- Written by: Samantha DiPippo; Scott Durdan;
- Directed by: Richard Gabai
- Starring: AJ Michalka; Jesse McCartney; Alyson Stoner; Cayden Boyd; Aurelia Scheppers; Avery Kristen Pohl;
- Music by: Sean Murray
- Country of origin: United States
- Original language: English

Production
- Producers: Michael Amato; John Constantine; Richard Gabai;
- Cinematography: Scott Peck
- Editor: Jeff Murphy
- Running time: 120 minutes
- Production company: Check Entertainment

Original release
- Network: Lifetime
- Release: July 19, 2014

= Expecting Amish =

Expecting Amish is a 2014 American television drama film produced and directed by Richard Gabai. It stars AJ Michalka, Jesse McCartney, Alyson Stoner, Cayden Boyd, Aurelia Scheppers, and Avery Kristen Pohl. It also featured Ron Ely in his first acting role since 2001, and his last performance before his death in 2024.

==Plot==
Hannah Yoder, an 18-year-old raised in an Amish community near Lancaster, Pennsylvania, is about to be baptized into the Amish church and marry Samuel, the young man others had chosen for her to wed. Friends talk her into going on a Rumspringa, a time when some Amish youth briefly live away from the community to learn more about the outside world before joining the church.

Hannah and some of her friends go to Hollywood and, at first, she does not want to wear different clothing or go to parties. But then she meets Josh, who is finishing his college studies and working part time as a DJ. Hannah and Josh fall in love, and he asks her to stay in California to be with him. She agrees, but says she needs to go back to Pennsylvania to say goodbye to her family and her fiancé, Samuel.

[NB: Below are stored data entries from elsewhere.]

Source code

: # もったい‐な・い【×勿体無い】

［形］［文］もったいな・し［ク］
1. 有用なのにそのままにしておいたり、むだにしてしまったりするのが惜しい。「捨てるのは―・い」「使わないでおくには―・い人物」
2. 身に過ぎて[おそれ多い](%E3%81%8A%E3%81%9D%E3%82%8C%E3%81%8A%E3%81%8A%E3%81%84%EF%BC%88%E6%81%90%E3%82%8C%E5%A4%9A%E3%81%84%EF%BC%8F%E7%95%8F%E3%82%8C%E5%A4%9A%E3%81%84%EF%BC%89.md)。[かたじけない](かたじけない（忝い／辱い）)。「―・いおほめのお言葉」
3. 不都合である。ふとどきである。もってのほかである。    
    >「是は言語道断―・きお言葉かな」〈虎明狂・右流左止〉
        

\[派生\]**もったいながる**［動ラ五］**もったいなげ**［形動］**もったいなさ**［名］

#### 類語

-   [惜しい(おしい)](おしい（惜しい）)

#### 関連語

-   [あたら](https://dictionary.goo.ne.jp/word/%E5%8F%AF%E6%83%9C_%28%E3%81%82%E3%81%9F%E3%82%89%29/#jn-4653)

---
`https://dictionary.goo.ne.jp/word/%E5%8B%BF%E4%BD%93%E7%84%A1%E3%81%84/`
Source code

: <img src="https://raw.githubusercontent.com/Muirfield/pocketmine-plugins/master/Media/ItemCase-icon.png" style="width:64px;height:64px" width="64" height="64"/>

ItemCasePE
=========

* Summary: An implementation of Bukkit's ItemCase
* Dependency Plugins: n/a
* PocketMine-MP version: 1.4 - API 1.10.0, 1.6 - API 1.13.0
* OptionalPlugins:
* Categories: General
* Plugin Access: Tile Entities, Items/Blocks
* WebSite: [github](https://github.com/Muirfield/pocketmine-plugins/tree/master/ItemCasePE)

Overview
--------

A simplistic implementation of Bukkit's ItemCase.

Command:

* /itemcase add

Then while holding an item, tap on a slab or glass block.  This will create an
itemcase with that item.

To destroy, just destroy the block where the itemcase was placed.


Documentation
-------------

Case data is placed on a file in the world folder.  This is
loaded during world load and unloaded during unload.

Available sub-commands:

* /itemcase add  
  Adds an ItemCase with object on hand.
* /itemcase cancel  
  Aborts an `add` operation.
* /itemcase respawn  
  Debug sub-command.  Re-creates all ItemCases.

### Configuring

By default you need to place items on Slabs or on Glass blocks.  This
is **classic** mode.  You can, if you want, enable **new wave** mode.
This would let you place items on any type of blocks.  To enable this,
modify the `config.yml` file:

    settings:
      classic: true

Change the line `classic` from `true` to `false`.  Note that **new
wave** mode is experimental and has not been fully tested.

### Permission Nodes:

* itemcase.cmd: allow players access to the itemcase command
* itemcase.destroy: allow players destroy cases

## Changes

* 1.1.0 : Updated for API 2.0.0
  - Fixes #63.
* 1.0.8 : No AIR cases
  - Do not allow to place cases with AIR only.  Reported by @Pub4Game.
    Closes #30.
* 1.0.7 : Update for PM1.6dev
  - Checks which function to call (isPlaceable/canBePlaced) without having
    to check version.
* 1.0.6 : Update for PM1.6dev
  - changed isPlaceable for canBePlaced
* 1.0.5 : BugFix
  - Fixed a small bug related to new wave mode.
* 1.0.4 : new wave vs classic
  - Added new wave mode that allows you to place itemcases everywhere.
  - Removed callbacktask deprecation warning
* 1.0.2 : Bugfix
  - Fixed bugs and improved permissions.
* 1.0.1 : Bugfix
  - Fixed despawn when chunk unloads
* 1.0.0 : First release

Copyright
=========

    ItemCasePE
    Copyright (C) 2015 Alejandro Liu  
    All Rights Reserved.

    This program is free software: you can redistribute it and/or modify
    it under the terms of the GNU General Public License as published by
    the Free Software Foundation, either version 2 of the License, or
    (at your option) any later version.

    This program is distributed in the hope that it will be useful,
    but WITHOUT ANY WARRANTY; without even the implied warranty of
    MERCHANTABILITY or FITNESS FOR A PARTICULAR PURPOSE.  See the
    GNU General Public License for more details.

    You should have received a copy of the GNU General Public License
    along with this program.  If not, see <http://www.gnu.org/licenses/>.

Once back home Hannah falls back into Amish life, and wonders if she should stay. She finds out that she is pregnant, and tells Samuel, who states he will say that the baby is his. They must be baptized right away, and then marry. Hannah telephones Josh to tell him she is not returning to him, and that she is pregnant and will marry Samuel.

Josh drives cross county to try and convince Hannah to return to California with him. She is torn between Samuel and Josh, but in the end chooses to start a new life with Josh. The film ends with Hannah’s father receiving a letter saying that Hannah had given birth to a girl, who was named after Hannah’s deceased mother.

==Cast==
- AJ Michalka as Hannah Yoder
- Jesse McCartney as Josh
- Alyson Stoner as Mary
- Cayden Boyd as Isaac
- Aurelia Scheppers as Sarah
- Avery Kristen Pohl as Beth
- Jean-Luc Bilodeau as Samual
- Brian Krause as Mr. Yoder
- Ron Ely as Elder Miller
- Micah Tayloe Owens as Gabe
- Carrie Wampler as Jennifer

==Release==
The film premiered on Lifetime Network on July 19, 2014, by Check Entertainment.